JP Morgan Chase launched the 2010 Wall Street Bonus Sweepstakes last month. The bank is still losing money on consumer services, but well-heeled investors and financial traders more than made up the difference. The bank announced $11.7 billion in profits and $26.9 billion in compensation, including bonuses that will run in the multimillions for top executives.

Then Goldman Sachs reported record profits of $13.4 billion. It’s set to dole out a staggering $16.2 billion in compensation and bonuses, which could provide an average of nearly $500,000 per employee.

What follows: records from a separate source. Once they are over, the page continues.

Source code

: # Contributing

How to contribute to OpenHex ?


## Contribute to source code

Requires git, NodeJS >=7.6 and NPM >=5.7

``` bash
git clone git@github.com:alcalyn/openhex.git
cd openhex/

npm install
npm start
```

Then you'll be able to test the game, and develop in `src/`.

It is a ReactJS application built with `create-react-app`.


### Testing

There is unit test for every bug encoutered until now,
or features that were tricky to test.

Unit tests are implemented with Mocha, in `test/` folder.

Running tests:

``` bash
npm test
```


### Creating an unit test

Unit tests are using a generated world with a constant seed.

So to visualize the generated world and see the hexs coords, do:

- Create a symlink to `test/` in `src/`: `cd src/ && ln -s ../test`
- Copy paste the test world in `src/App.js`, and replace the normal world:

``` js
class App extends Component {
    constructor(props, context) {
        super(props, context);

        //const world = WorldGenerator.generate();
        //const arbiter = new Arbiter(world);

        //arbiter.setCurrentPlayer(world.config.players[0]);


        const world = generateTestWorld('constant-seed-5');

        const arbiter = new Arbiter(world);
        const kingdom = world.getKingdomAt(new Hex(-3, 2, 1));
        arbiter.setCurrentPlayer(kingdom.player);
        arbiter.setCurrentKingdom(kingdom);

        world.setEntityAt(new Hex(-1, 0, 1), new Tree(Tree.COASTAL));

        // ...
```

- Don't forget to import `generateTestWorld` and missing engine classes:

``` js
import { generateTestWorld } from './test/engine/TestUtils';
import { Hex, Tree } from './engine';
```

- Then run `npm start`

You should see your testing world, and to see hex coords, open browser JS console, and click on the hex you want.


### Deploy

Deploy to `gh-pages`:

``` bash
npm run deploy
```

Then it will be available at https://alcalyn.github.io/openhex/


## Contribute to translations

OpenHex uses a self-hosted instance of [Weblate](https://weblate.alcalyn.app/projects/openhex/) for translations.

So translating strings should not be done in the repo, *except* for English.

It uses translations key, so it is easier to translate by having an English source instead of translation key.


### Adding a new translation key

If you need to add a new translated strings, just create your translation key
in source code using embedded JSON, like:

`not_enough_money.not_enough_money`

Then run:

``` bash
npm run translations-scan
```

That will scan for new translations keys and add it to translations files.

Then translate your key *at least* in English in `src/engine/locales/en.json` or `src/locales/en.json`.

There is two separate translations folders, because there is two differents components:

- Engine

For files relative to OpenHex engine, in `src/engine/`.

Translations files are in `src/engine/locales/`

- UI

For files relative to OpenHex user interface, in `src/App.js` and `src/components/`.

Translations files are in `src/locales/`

And Morgan Stanley, even having sustained a loss last year, has set aside $14.4 billion for compensation and bonuses.

Then there’s Roberto Velasquez, a sobering reminder that the foreclosure crisis is still raging.

Velasquez, a general contractor, bought a single-family home in Dedham, Massachusetts six years ago and took out a mortgage that turned out to be a predatory time-bomb. After a few affordable years, his adjustable interest rate ballooned and his payments hit $4,800 a month. He kept up, though, until the Wall Street crash knocked the stuffing out of the construction industry. Then he fell three months behind.

Velasquez found jobs and came up with the three months’ payments, but the bank wouldn’t work with him. His home was foreclosed on in November. A local bank offered to buy the home and sell it back to him for its present market value—the most his bank would get for the house if they sold it at auction. Still no deal. “We did what they asked,” Velasquez says, “but they don’t want to work with anybody.”

That kind of arrogance will sink more than Velasquez, his wife, and their two kids. Foreclosures feed on themselves, depressing neighborhood property values and putting ever more people underwater. There were 3.4 million foreclosures in 2009. Experts tell us to expect more this year. Unless the foreclosures stop, the housing market will keep spiraling downward. It will take the building and mortgage industries with it, stalling economic recovery.

All of us will be hurting for years because Washington is refusing to make the banks eat the debt bubble they created. Instead, the bailed-out banks are walking away with record profits and fat bonuses.

There’s a way to avoid another decade of downturn. United for a Fair Economy’s new report, State of the Dream 2010: Drained, outlines key proposals that can stem the massive loss of personal wealth and homes. States and the federal government should put an immediate hold on foreclosures when unemployment causes homeowners to default. Bankruptcy judges must be given the power to cut down mortgages to levels homeowners can afford, as they already can for other types of loans. These reforms would stabilize families and communities, especially communities of color that are seeing hard-earned wealth stripped from them at alarming rates. The government would also push the banks to accept realistic write-downs on the inflated property values their books still reflect, squeeze debt out of the economy, and hasten a recovery. And they might even keep the banks from doing this to us again.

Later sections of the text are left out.